In its study of 43 companies that suffered a data breach last year, the Ponemon Institute found the total cost of coping with the consequences rose to $6.6 million per breach, up from $6.3 million in 2007 and $4.7 million in 2006.
The cost per compromised record in 2008 rose 2.5% over the year before to $202 per record, according to the study being released today.
“Each company is like a case study,” says Larry Ponemon, head of the research group, noting that these 43 companies volunteered to participate in the study, which doesn’t reveal their names.
But the study, which was sponsored by security vendor PGP, makes some findings about these companies struggling with the fallout of a data-breach incident, which often is publicly reported due to state regulations requiring notification of individuals if their confidential personal data has been lost, stolen or compromised.
“For the majority of our companies, it was not their first time,” says Ponemon about the 43 U.S.-based companies in the 2008 data-breach study. “84% of the cases were repeat offenders, and only 16% were new.”
He adds the first-timers found a data breach to be more expensive. According to the study, the first-timers found themselves coughing up $243 per record, while for experienced companies, costs were held down to $192 per victim record.
There are some distinct consequences of a data breach, especially in healthcare and financial services, Ponemon notes. In these two industries more than others, customers notified of a data breach are more likely to discontinue association with companies that failed to secure sensitive data about them.
Despite headlines about lost and stolen data, “What continues to amaze me is that you'd think that people would be indifferent to a data-breach notification, but people continue to care a lot,” Ponemon said.

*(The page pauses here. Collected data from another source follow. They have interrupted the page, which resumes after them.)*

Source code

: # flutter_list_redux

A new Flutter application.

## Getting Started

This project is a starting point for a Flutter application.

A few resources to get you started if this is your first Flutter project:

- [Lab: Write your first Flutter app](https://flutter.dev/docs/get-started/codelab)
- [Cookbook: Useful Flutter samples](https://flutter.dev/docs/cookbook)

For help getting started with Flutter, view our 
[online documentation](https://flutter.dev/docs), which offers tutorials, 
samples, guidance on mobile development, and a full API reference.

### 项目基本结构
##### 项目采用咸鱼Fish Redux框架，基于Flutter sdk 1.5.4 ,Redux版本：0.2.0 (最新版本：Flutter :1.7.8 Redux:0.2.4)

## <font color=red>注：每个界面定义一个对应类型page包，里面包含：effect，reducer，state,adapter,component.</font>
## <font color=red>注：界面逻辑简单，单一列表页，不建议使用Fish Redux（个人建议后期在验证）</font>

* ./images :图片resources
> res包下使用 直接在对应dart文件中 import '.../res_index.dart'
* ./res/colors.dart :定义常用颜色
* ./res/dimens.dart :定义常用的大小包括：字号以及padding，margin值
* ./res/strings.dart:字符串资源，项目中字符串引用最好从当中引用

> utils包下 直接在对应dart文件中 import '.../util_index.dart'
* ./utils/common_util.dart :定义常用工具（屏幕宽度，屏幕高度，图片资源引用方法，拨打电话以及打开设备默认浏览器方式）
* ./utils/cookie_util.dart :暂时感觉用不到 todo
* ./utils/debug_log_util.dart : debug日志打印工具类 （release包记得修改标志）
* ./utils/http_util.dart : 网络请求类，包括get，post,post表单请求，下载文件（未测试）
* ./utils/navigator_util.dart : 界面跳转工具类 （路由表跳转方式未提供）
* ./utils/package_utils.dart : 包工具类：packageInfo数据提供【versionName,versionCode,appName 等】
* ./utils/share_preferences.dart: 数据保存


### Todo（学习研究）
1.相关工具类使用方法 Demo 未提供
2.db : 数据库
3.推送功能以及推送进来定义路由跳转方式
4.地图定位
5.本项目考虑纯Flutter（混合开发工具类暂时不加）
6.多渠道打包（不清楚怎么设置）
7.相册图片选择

While the average customer “turnover” or “churn” due to a data breach was generally 3.6%, in healthcare it was a much higher 6.5% and in financial services 5.5%. And the cost of a healthcare breach, at $282 per record, was more than twice as high as that of the average retail breach at $131 per record.
In other findings, the Ponemon study said 88% of all the cases for 2008 were traced back to insider negligence. The survey also showed that 44% of data breaches occurred due to external causes involving third parties, an increase from 40% in 2007 and 29% in 2006, the Ponemon report states.
A third-party breach is defined as third-party professional services, outsourcers, vendors and business partners that were in possession of the data and responsible for holding it.
Costs for a data breach mount up because of lost business and legal defense, which grew in 2008, while costs of customer support, notification and free services such as credit monitoring decreased, according to the study.
The most-cited steps that companies took following a breach included training and awareness programs; more manual procedures and controls; expanded use of encryption; identity and access-management deployments; and data-loss prevention products.